Provided data:
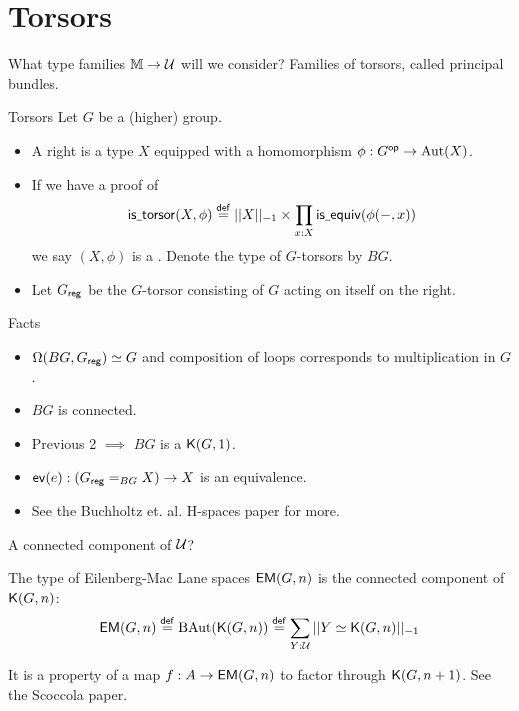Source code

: \section{Torsors}

\begin{frame}
What type families \( \mathbb{M}\to\mathcal{U} \) will we consider? Families of torsors, called \alert{principal bundles}.
\end{frame}

\begin{frame}{Torsors}
Let \( G \) be a (higher) group.
\begin{definition}
\begin{itemize}
\item A right  is a type \( X \) equipped with a homomorphism \( \phi:G^{\mathsf{op}}\to\operatorname{Aut}(X) \).
\item If we have a proof of
\[ 
\mathsf{is\underscore torsor}(X,\phi)\defeq ||X||_{-1}\times \pit{x:X}\mathsf{is\underscore equiv}(\phi(-,x))
\] we say \( (X,\phi) \) is a . Denote the type of \( G \)-torsors by \alert{\( BG \)}.
\item Let \( {G}_{\mathsf{reg}} \) be the \( G \)-torsor consisting of \( G \) acting on itself on the right.
\end{itemize}
\end{definition}
\end{frame}

\begin{frame}{Facts}
\begin{itemize}
\item \( \Omega(BG,{G}_{\mathsf{reg}}) \simeq G \) and composition of loops corresponds to multiplication in \( G \).
\item \( BG \) is connected.
\item Previous 2 \( \implies \) \( BG \) is a \( \mathsf{K}(G,1) \).
\item \( \mathsf{ev}(e):({G}_{\mathsf{reg}}=_{BG} X)\to X \) is an equivalence.
\item See the Buchholtz et. al. H-spaces paper for more.
\end{itemize}
\end{frame}

\begin{frame}{A connected component of \( \mathcal{U} \)?}
\begin{definition}
The \alert{type of Eilenberg-Mac Lane spaces \( \mathsf{EM}(G,n) \)} is the connected component of \( \mathsf{K}(G,n) \):
\[ \mathsf{EM}(G,n)\stackrel{\mathsf{def}}{=} \operatorname{BAut}(\mathsf{K}(G,n))\stackrel{\mathsf{def}}{=} \sum_{Y:\mathcal{U}}||Y\simeq \mathsf{K}(G,n)||_{-1} \]
\end{definition}
It is a property of a map \( f:A\to\mathsf{EM}(G,n) \) to factor through \( \mathsf{K}(G,n+1) \). See the Scoccola paper.
\end{frame}

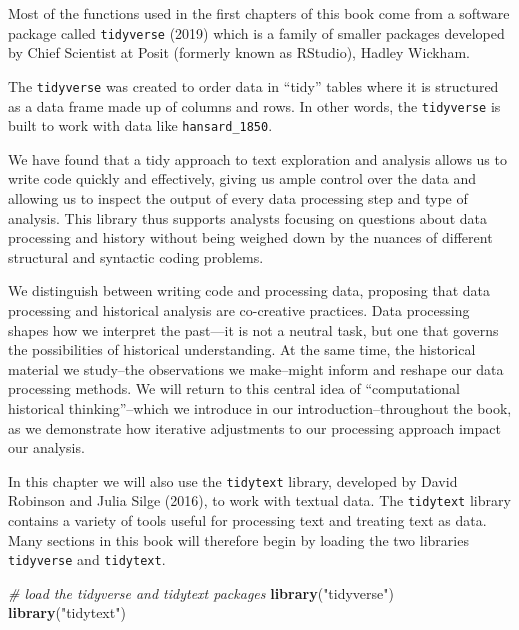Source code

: \documentclass[
]{article}
\newenvironment{Shaded}{\begin{snugshade}}{\end{snugshade}}
\newcommand{\CommentTok}[1]{\textcolor[rgb]{0.56,0.35,0.01}{\textit{#1}}}
\newcommand{\FunctionTok}[1]{\textcolor[rgb]{0.13,0.29,0.53}{\textbf{#1}}}
\newcommand{\NormalTok}[1]{#1}
\newcommand{\StringTok}[1]{\textcolor[rgb]{0.31,0.60,0.02}{#1}}
\begin{document}
Most of the functions used in the first chapters of this book come from
a software package called \texttt{tidyverse} (2019) which is a family of
smaller packages developed by Chief Scientist at Posit (formerly known
as RStudio), Hadley Wickham.

The \texttt{tidyverse} was created to order data in ``tidy'' tables
where it is structured as a data frame made up of columns and rows. In
other words, the \texttt{tidyverse} is built to work with data like
\texttt{hansard\_1850}.

We have found that a tidy approach to text exploration and analysis
allows us to write code quickly and effectively, giving us ample control
over the data and allowing us to inspect the output of every data
processing step and type of analysis. This library thus supports
analysts focusing on questions about data processing and history without
being weighed down by the nuances of different structural and syntactic
coding problems.

We distinguish between writing code and processing data, proposing that
data processing and historical analysis are co-creative practices. Data
processing shapes how we interpret the past---it is not a neutral task,
but one that governs the possibilities of historical understanding. At
the same time, the historical material we study--the observations we
make--might inform and reshape our data processing methods. We will
return to this central idea of ``computational historical
thinking''--which we introduce in our introduction--throughout the book,
as we demonstrate how iterative adjustments to our processing approach
impact our analysis.

In this chapter we will also use the \texttt{tidytext} library,
developed by David Robinson and Julia Silge (2016), to work with textual
data. The \texttt{tidytext} library contains a variety of tools useful
for processing text and treating text as data. Many sections in this
book will therefore begin by loading the two libraries
\texttt{tidyverse} and \texttt{tidytext}.

\begin{Shaded}
\begin{Highlighting}[]
\CommentTok{\# load the tidyverse and tidytext packages}
\FunctionTok{library}\NormalTok{(}\StringTok{"tidyverse"}\NormalTok{)}
\FunctionTok{library}\NormalTok{(}\StringTok{"tidytext"}\NormalTok{)}
\end{Highlighting}
\end{Shaded}
\end{document}
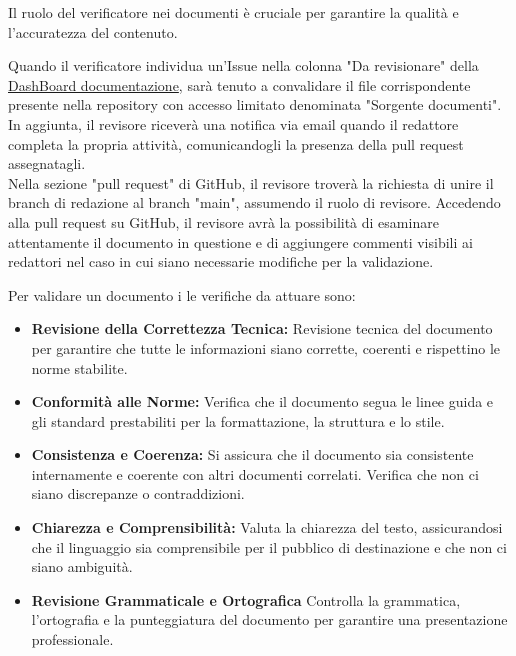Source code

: \documentclass{article}
\begin{document}
    Il ruolo del verificatore nei documenti è cruciale per garantire la qualità e l'accuratezza del contenuto.

Quando il verificatore individua un'Issue nella colonna "Da revisionare" della  \href{https://github.com/orgs/ByteOps-swe/projects/1/views/1}{DashBoard documentazione}, sarà tenuto a convalidare il file corrispondente presente nella repository con accesso limitato denominata "Sorgente documenti". \\
In aggiunta, il revisore riceverà una notifica via email quando il redattore completa la propria attività, comunicandogli la presenza della pull request assegnatagli.\\
Nella sezione "pull request" di GitHub, il revisore troverà la richiesta di unire il branch di redazione al branch "main", assumendo il ruolo di revisore. Accedendo alla pull request su GitHub, il revisore avrà la possibilità di esaminare attentamente il documento in questione e di aggiungere commenti visibili ai redattori nel caso in cui siano necessarie modifiche per la validazione.

\vspace{0.3cm}

Per validare un documento i le verifiche da attuare sono:
\begin{itemize}
    \item \textbf{Revisione della Correttezza Tecnica:} Revisione tecnica del documento per garantire che tutte le informazioni siano corrette, coerenti e rispettino le norme stabilite.
     \item \textbf{Conformità alle Norme:} Verifica che il documento segua le linee guida e gli standard prestabiliti per la formattazione, la struttura e lo stile.
      \item \textbf{Consistenza e Coerenza:} Si assicura che il documento sia consistente internamente e coerente con altri documenti correlati. Verifica che non ci siano discrepanze o contraddizioni.
      \item \textbf{Chiarezza e Comprensibilità:} Valuta la chiarezza del testo, assicurandosi che il linguaggio sia comprensibile per il pubblico di destinazione e che non ci siano ambiguità.
      \item \textbf{Revisione Grammaticale e Ortografica} Controlla la grammatica, l'ortografia e la punteggiatura del documento per garantire una presentazione professionale.
\end{itemize}
\end{document}

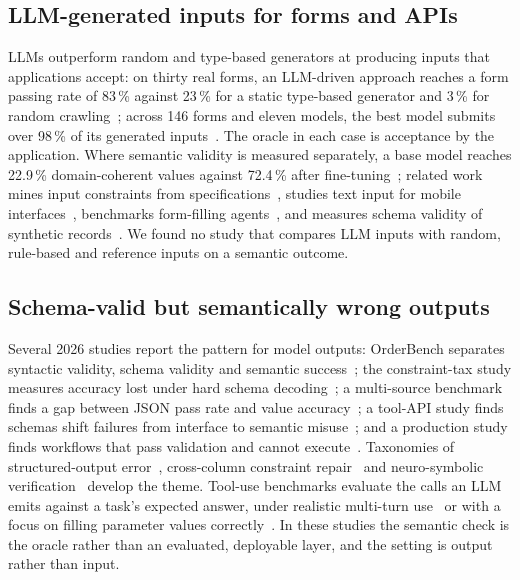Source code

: \documentclass[conference]{IEEEtran}
\begin{document}
\subsection{LLM-generated inputs for forms and APIs}
LLMs outperform random and type-based generators at producing inputs that applications accept: on
thirty real forms, an LLM-driven approach reaches a form passing rate of 83\,\% against 23\,\% for a
static type-based generator and 3\,\% for random crawling~\cite{alian2024formnexus}; across 146 forms
and eleven models, the best model submits over 98\,\% of its generated inputs~\cite{li2026webformtest}.
The oracle in each case is acceptance by the application. Where semantic validity is measured
separately, a base model reaches 22.9\,\% domain-coherent values against 72.4\,\% after
fine-tuning~\cite{kim2025llamaresttest}; related work mines input constraints from
specifications~\cite{kim2024restgpt,huynh2024constraints}, studies text input for mobile
interfaces~\cite{cui2024guitextinput}, benchmarks form-filling agents~\cite{li2025formfactory}, and
measures schema validity of synthetic records~\cite{mishra2026structuredsynthetic}. We found no study
that compares LLM inputs with random, rule-based and reference inputs on a semantic outcome.

\subsection{Schema-valid but semantically wrong outputs}
Several 2026 studies report the pattern for model outputs: OrderBench separates syntactic validity,
schema validity and semantic success~\cite{li2026orderbench}; the constraint-tax study measures accuracy
lost under hard schema decoding~\cite{ray2026constrainttax}; a multi-source benchmark finds a gap
between JSON pass rate and value accuracy~\cite{singh2026sob}; a tool-API study finds schemas shift
failures from interface to semantic misuse~\cite{sigdel2026schemafirst}; and a production study finds
workflows that pass validation and cannot execute~\cite{wrenn2026enterprise}. Taxonomies of
structured-output error~\cite{song2026structuredoutput}, cross-column constraint
repair~\cite{zhao2026constraintaware} and neuro-symbolic verification~\cite{sigloch2026neurosymbolic}
develop the theme. Tool-use benchmarks evaluate the calls an LLM emits against a task's expected
answer, under realistic multi-turn use~\cite{yu2026wildtoolbench} or with a focus on filling parameter
values correctly~\cite{yu2026parambench}. In these studies the semantic check is the oracle rather than
an evaluated, deployable layer, and the setting is output rather than input.
\end{document}
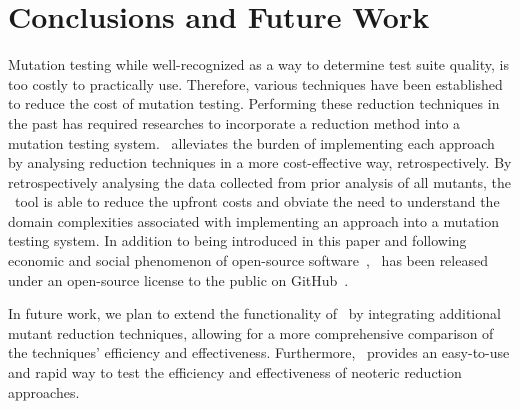 \section{Conclusions and Future Work}

Mutation testing while well-recognized as a way to determine test suite quality, is too costly
to practically use. Therefore, various techniques have been established to reduce the cost
of mutation testing. Performing these reduction techniques in the past has required researches
to incorporate a reduction method into a mutation testing system. \mr~alleviates the burden of implementing
each approach by analysing reduction techniques in a more cost-effective way, retrospectively.
By retrospectively analysing the data collected from prior analysis of all mutants, the \mr~tool is able to reduce
the upfront costs and obviate the need to understand the domain complexities associated with implementing an approach
into a mutation testing system. In addition to being introduced in this paper and following economic
and social phenomenon of open-source software~\cite{hippel2003open}, \mr~has been released under
an open-source license to the public on GitHub~\cite{github}.

In future work, we plan to extend the functionality of \mr~by integrating additional
mutant reduction techniques, allowing for a more comprehensive comparison of the techniques'
efficiency and effectiveness. Furthermore, \mr~provides an easy-to-use and rapid
way to test the efficiency and effectiveness of neoteric reduction approaches.

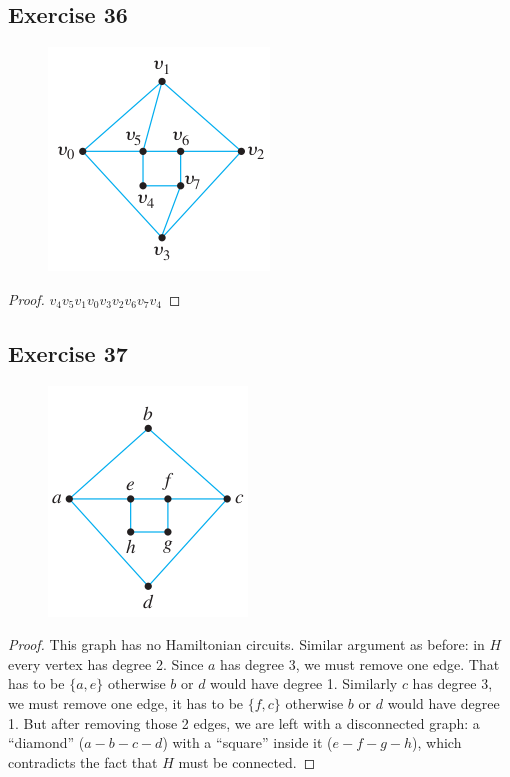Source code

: \documentclass[14pt]{extarticle}
\begin{document}
\subsection{Exercise 36}
\begin{figure}[ht!]
    \centering
    \includegraphics[scale=0.6]{../images/10.1.36.png}
\end{figure}

\begin{proof}
    \(v_4v_5v_1v_0v_3v_2v_6v_7v_4\)
\end{proof}

\subsection{Exercise 37}
\begin{figure}[ht!]
    \centering
    \includegraphics[scale=0.7]{../images/10.1.37.png}
\end{figure}

\begin{proof}
    This graph has no Hamiltonian circuits. Similar argument as before: in \(H\) every vertex has degree 2. Since \(a\) has
    degree 3, we must remove one edge. That has to be \(\{a,e\}\) otherwise \(b\) or \(d\) would have degree 1. Similarly \(c\)
    has degree 3, we must remove one edge, it has to be \(\{f,c\}\) otherwise \(b\) or \(d\) would have degree 1. But after
    removing those 2 edges, we are left with a disconnected graph: a ``diamond'' (\(a-b-c-d\)) with a ``square'' inside it
    (\(e-f-g-h\)), which contradicts the fact that \(H\) must be connected.
\end{proof}
\end{document}
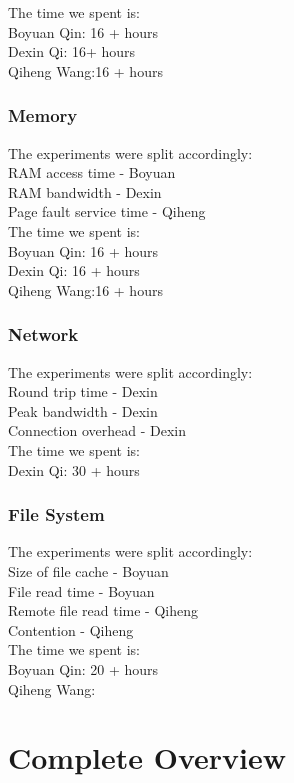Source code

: \documentclass{article} %
\begin{document}
The time we spent is:\\
Boyuan Qin: 16 + hours\\
Dexin Qi: 16+ hours\\
Qiheng Wang:16 + hours

\subsubsection{Memory}
The experiments were split accordingly:\\
RAM access time - Boyuan\\
RAM bandwidth - Dexin\\
Page fault service time - Qiheng\\

The time we spent is:\\
Boyuan Qin: 16 + hours\\
Dexin Qi: 16 + hours\\
Qiheng Wang:16 + hours

\subsubsection{Network}
The experiments were split accordingly:\\
Round trip time - Dexin\\
Peak bandwidth - Dexin\\
Connection overhead - Dexin\\

The time we spent is:\\
Dexin Qi: 30 + hours\\
\subsubsection{File System}
The experiments were split accordingly:\\
Size of file cache - Boyuan\\
File read time - Boyuan\\
Remote file read time - Qiheng \\
Contention - Qiheng\\

The time we spent is:\\
Boyuan Qin: 20 + hours\\
Qiheng Wang:

\section{Complete Overview}
\end{document}
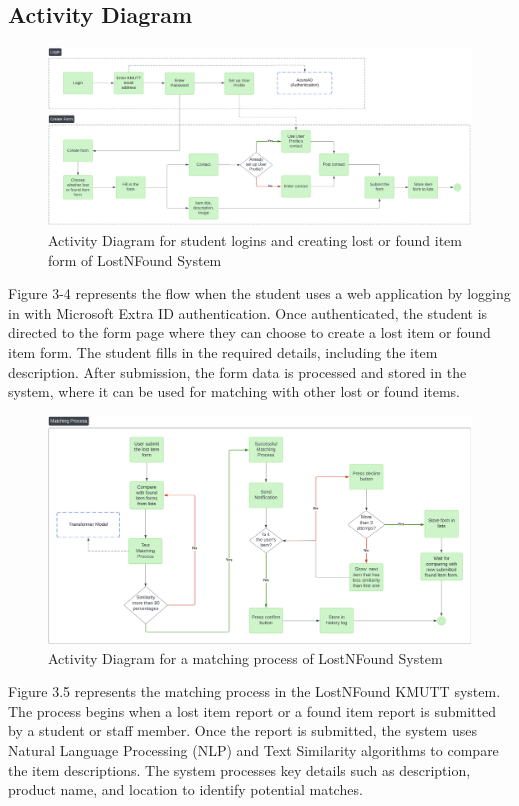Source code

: \newpage
\subsection{Activity Diagram}
\begin{figure}[!h]
    \centering
    \includegraphics[width=1\linewidth]{chapter3/activity-diagram.png}
    \caption{Activity Diagram for student logins and creating lost or found item form of LostNFound System}
    \label{fig:Activity Diagram for student logins and creating lost or found item form of LostNFound System}
\end{figure}
\par
Figure 3-4 represents the flow when the student uses a web application by logging in with Microsoft Extra ID authentication. Once authenticated, the student is directed to the form page where they can choose to create a lost item or found item form. The student fills in the required details, including the item description. After submission, the form data is processed and stored in the system, where it can be used for matching with other lost or found items.

\newpage
\begin{figure}[!h]
    \centering
    \includegraphics[width=1\linewidth]{chapter3/activity-diagram2.png}
    \caption{Activity Diagram for a matching process of LostNFound System}
    \label{fig:Activity Diagram for a matching process of LostNFound System}
\end{figure}
\par
Figure 3.5 represents the matching process in the LostNFound KMUTT system. The process begins when a lost item report or a found item report is submitted by a student or staff member. Once the report is submitted, the system uses Natural Language Processing (NLP) and Text Similarity algorithms to compare the item descriptions. The system processes key details such as description, product name, and location to identify potential matches.

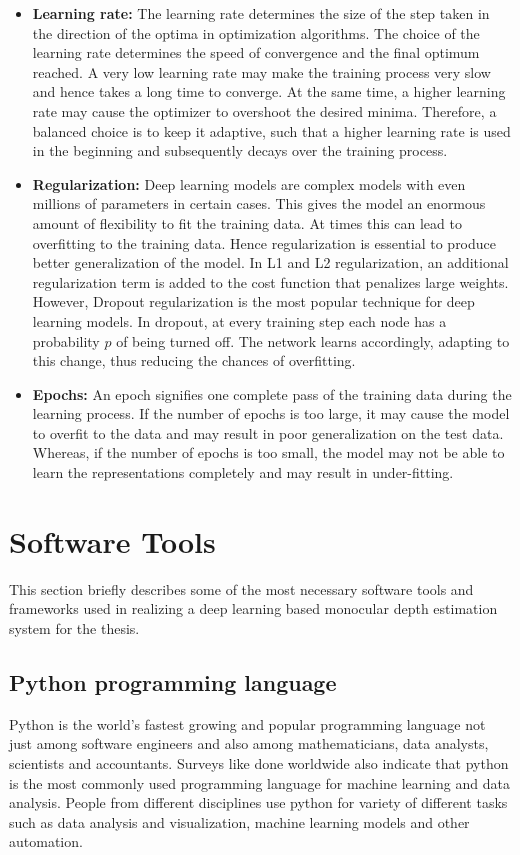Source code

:\begin{itemize}
	\item \textbf{Learning rate:} The learning rate determines the size of the step taken in the direction of the optima in optimization algorithms. The choice of the learning rate determines the speed of convergence and the final optimum reached. A very low learning rate may make the training process very slow and hence takes a long time to converge. At the same time, a higher learning rate may cause the optimizer to overshoot the desired minima. Therefore, a balanced choice is to keep it adaptive, such that a higher learning rate is used in the beginning and subsequently decays over the training process.
	
	\item \textbf{Regularization:} Deep learning models are complex models with even millions of parameters in certain cases. This gives the model an enormous amount of flexibility to fit the training data. At times this can lead to overfitting to the training data. Hence regularization is essential to produce better generalization of the model. In L1 and L2 regularization, an additional regularization term is added to the cost function that penalizes large weights. However, Dropout regularization is the most popular technique for deep learning models. In dropout, at every training step each node has a probability $p$ of being turned off. The network learns accordingly, adapting to this change, thus reducing the chances of overfitting.
	
	\item \textbf{Epochs:} An epoch signifies one complete pass of the training data during the learning process. If the number of epochs is too large, it may cause the model to overfit to the data and may result in poor generalization on the test data. Whereas, if the number of epochs is too small, the model may not be able to learn the representations completely and may result in under-fitting. 
\end{itemize}


\section{Software Tools}
\label{sec:fundamentals:sw-tools}

This section briefly describes some of the most necessary software tools and frameworks used in realizing a deep learning based monocular depth estimation system for the thesis. 

\subsection{Python programming language}
Python is the world's fastest growing and popular programming language not just among software engineers and also among mathematicians, data analysts, scientists and accountants. Surveys like \cite{businessoverbroadway.com} \cite{rowe_2018} done worldwide also indicate that python is the most commonly used programming language for machine learning and data analysis. People from different disciplines use python for variety of different tasks such as data analysis and visualization, machine learning models and other automation.

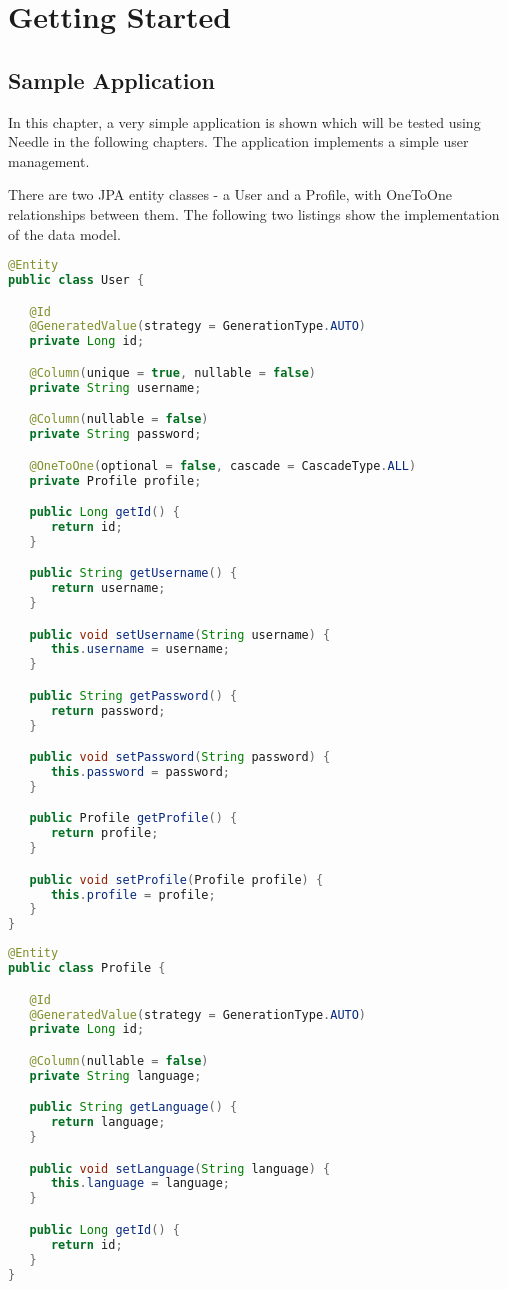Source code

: \chapter{Getting Started}

\section{Sample Application}
\label{sec: Sample Application}
In this chapter, a very simple application is shown which will be tested using Needle in the following chapters.
The application implements a simple user management.

\parskip 14pt
\parindent 0pt
There are two JPA entity classes - a User and a Profile, with OneToOne relationships between them.
The following two listings show the implementation of the data model.

\begin{lstlisting}[language={JAVA},caption=The user entity]
@Entity
public class User {

   @Id
   @GeneratedValue(strategy = GenerationType.AUTO)
   private Long id;

   @Column(unique = true, nullable = false)
   private String username;

   @Column(nullable = false)
   private String password;

   @OneToOne(optional = false, cascade = CascadeType.ALL)
   private Profile profile;

   public Long getId() {
      return id;
   }

   public String getUsername() {
      return username;
   }

   public void setUsername(String username) {
      this.username = username;
   }

   public String getPassword() {
      return password;
   }

   public void setPassword(String password) {
      this.password = password;
   }

   public Profile getProfile() {
      return profile;
   }

   public void setProfile(Profile profile) {
      this.profile = profile;
   }
}
\end{lstlisting}


\begin{lstlisting}[language={JAVA},caption=The profile entity]
@Entity
public class Profile {

   @Id
   @GeneratedValue(strategy = GenerationType.AUTO)
   private Long id;

   @Column(nullable = false)
   private String language;

   public String getLanguage() {
      return language;
   }

   public void setLanguage(String language) {
      this.language = language;
   }

   public Long getId() {
      return id;
   }
}
\end{lstlisting}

Task instructions: Only an exact copy of the lines from the top of the entries through the line with "as RStudio), Hadley Wickham.", both included, should be given, with all pictures omitted.

Result of the exercise:
Source code

: \section{Torsors}

\begin{frame}
What type families \( \mathbb{M}\to\mathcal{U} \) will we consider? Families of torsors, called \alert{principal bundles}.
\end{frame}

\begin{frame}{Torsors}
Let \( G \) be a (higher) group.
\begin{definition}
\begin{itemize}
\item A right  is a type \( X \) equipped with a homomorphism \( \phi:G^{\mathsf{op}}\to\operatorname{Aut}(X) \).
\item If we have a proof of
\[ 
\mathsf{is\underscore torsor}(X,\phi)\defeq ||X||_{-1}\times \pit{x:X}\mathsf{is\underscore equiv}(\phi(-,x))
\] we say \( (X,\phi) \) is a . Denote the type of \( G \)-torsors by \alert{\( BG \)}.
\item Let \( {G}_{\mathsf{reg}} \) be the \( G \)-torsor consisting of \( G \) acting on itself on the right.
\end{itemize}
\end{definition}
\end{frame}

\begin{frame}{Facts}
\begin{itemize}
\item \( \Omega(BG,{G}_{\mathsf{reg}}) \simeq G \) and composition of loops corresponds to multiplication in \( G \).
\item \( BG \) is connected.
\item Previous 2 \( \implies \) \( BG \) is a \( \mathsf{K}(G,1) \).
\item \( \mathsf{ev}(e):({G}_{\mathsf{reg}}=_{BG} X)\to X \) is an equivalence.
\item See the Buchholtz et. al. H-spaces paper for more.
\end{itemize}
\end{frame}

\begin{frame}{A connected component of \( \mathcal{U} \)?}
\begin{definition}
The \alert{type of Eilenberg-Mac Lane spaces \( \mathsf{EM}(G,n) \)} is the connected component of \( \mathsf{K}(G,n) \):
\[ \mathsf{EM}(G,n)\stackrel{\mathsf{def}}{=} \operatorname{BAut}(\mathsf{K}(G,n))\stackrel{\mathsf{def}}{=} \sum_{Y:\mathcal{U}}||Y\simeq \mathsf{K}(G,n)||_{-1} \]
\end{definition}
It is a property of a map \( f:A\to\mathsf{EM}(G,n) \) to factor through \( \mathsf{K}(G,n+1) \). See the Scoccola paper.
\end{frame}

Source code

: \documentclass[
]{article}
\newenvironment{Shaded}{\begin{snugshade}}{\end{snugshade}}
\newcommand{\CommentTok}[1]{\textcolor[rgb]{0.56,0.35,0.01}{\textit{#1}}}
\newcommand{\FunctionTok}[1]{\textcolor[rgb]{0.13,0.29,0.53}{\textbf{#1}}}
\newcommand{\NormalTok}[1]{#1}
\newcommand{\StringTok}[1]{\textcolor[rgb]{0.31,0.60,0.02}{#1}}
\begin{document}
Most of the functions used in the first chapters of this book come from
a software package called \texttt{tidyverse} (2019) which is a family of
smaller packages developed by Chief Scientist at Posit (formerly known
as RStudio), Hadley Wickham.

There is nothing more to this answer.